People look exactly the same on paper. Same age, household income, educational level…perhaps they even live in the same neighborhood. But this is just a small part of the picture. The truth is that every person has their own interests, opinions, experiences, preferences, and more. Essentially, each person is different.

Read More: What best motivates my audience to invest time, money, and energy into my business?

We’re talking about target marketing, or market segmentation, which can be described as the identification of portions of the market that are different from one another. By breaking down your customer base into smaller groups, you can better satisfy their needs and desires, therefore adding a higher value to yourself and your customer. Everyone likes to know that they’re on your mind, and this reinforces that. Below are two examples of segment breakdowns for your audiences, both B2C and B2B. These types of audiences have both similar and different segment categories that can be used.

Read More: How can I identify my audience and segment them to different market groups?

Market segment types for B2C audiences

There are literally hundreds of variables you can apply to break down your customer base. Most companies can’t rely just on one type of customer to keep them in business. Here are some general consumer demographics you can use for targeting your audience and potential customers.

Geographic

  • Region – by continent, country, state, or even neighborhood
  • Size of metropolitan area – segmented according to size of population
  • Population density – Often classified as urban, suburban, or rural
  • Climate – According to weather patterns common to certain geographic regions.

Demographic

  • Age – can be segmented into two or more groups.
  • Gender
  • Income Level – usually segmented into 3 or more based on yearly gross income.
  • Family size – can be segmented into number of children/ pets/ immediate family living situation.
  • Family lifecycle – single, married, etc.
  • Generation: baby-boomers, Gen X, Gen Y, Millennials
  • Occupation  – can be segmented into industry categories or different levels in a specific occupation
  • Education Level
  • Ethnicity
  • Nationality

Psychographic

  • Shared Activities – Usually segmented into shared clubs, groups, partnerships, sports, etc.
  • Common Interests – Usually segmented into types of books, movies, music, people, etc.
  • Shared known Opinions – Political views, religious views
  • Attitudes – Based on behavioral analysis for buy frequencies
  • Values

Behavioristic

  • Benefits sought
  • Usage rate
  • Brand loyalty
  • User status – Segmented into potential, first-time, regular users, etc.
  • Readiness to buy
  • Occasions –Holidays and events that stimulate purchases like birthdays or office parties, etc.
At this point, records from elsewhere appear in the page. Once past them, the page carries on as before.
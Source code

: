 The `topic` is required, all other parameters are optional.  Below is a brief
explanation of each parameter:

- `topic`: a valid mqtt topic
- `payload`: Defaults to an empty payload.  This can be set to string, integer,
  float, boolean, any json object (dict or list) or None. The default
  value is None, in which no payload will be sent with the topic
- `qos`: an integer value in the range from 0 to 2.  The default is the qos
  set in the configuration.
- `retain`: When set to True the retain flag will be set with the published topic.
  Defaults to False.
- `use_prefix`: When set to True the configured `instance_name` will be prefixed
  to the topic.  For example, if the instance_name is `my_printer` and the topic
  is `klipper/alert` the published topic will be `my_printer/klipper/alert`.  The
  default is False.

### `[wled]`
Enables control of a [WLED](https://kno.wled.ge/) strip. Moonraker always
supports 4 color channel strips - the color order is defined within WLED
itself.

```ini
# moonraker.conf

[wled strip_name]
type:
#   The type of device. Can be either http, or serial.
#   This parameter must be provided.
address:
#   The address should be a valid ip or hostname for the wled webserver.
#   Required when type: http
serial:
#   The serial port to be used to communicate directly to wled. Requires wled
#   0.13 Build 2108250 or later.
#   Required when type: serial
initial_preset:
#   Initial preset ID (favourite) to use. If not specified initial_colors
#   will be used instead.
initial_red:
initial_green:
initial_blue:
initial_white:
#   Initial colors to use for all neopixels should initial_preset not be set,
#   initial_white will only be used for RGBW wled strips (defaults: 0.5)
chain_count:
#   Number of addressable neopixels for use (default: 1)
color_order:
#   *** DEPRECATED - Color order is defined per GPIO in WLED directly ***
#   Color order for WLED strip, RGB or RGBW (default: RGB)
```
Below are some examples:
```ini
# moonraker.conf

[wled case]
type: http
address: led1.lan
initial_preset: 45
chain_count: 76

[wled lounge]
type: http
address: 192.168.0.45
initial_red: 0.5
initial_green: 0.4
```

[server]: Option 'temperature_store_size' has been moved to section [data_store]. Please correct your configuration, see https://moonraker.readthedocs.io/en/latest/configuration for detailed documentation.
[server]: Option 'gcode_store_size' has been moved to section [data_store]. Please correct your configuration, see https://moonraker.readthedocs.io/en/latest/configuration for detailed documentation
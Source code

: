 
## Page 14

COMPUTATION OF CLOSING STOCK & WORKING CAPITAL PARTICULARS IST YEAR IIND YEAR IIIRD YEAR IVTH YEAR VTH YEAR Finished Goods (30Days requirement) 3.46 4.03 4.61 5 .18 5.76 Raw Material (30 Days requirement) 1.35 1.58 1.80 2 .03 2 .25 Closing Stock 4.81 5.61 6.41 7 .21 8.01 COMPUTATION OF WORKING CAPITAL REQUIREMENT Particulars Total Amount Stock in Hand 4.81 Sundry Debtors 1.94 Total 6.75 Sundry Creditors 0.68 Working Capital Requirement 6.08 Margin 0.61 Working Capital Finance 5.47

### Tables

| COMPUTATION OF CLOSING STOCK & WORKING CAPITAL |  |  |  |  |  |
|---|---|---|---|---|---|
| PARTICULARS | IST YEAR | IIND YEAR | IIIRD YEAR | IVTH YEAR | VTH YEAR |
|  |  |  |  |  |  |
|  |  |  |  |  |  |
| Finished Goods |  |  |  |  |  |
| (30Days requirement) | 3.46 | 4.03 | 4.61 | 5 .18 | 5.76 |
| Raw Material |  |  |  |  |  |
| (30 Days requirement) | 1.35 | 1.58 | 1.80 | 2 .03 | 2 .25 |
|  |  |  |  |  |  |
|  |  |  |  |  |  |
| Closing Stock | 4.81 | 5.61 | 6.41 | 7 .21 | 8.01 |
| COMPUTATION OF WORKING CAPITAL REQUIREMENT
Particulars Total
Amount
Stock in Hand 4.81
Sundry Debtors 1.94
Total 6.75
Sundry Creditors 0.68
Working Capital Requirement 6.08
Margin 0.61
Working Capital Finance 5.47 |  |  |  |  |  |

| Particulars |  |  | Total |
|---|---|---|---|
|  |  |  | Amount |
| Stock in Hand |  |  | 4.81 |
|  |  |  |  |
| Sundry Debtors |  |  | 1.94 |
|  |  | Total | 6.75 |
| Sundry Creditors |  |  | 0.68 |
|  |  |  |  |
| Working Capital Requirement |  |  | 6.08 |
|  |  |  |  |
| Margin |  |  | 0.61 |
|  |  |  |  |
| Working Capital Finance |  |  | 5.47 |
Market segment examples for B2B audiences

Businesses have much different purchasing practices than customers. They tend to purchase in larger quantities, they evaluate their needs in more detail, and have multiple working parts when it comes to purchasing. Businesses are always changing, and their needs vary with each customer they cater to. Here are some general business demographics you can use for targeting your audience and potential businesses:

Location

  • Proximity to other business
  • Distance to common shipping hubs
  • Purchase order history

Company type

  • Company Size
  • Industry
  • Decision Making Structure
  • Purchase Structure

Behavioral characteristics

  • Usage rate
  • Buying status: potential, first-time, regular, etc.
  • Purchase procedure: sealed bids, negotiations, etc.

It’s important to remember that your market segments are different enough to warrant a different approach, but similar so they fall under the same promotion.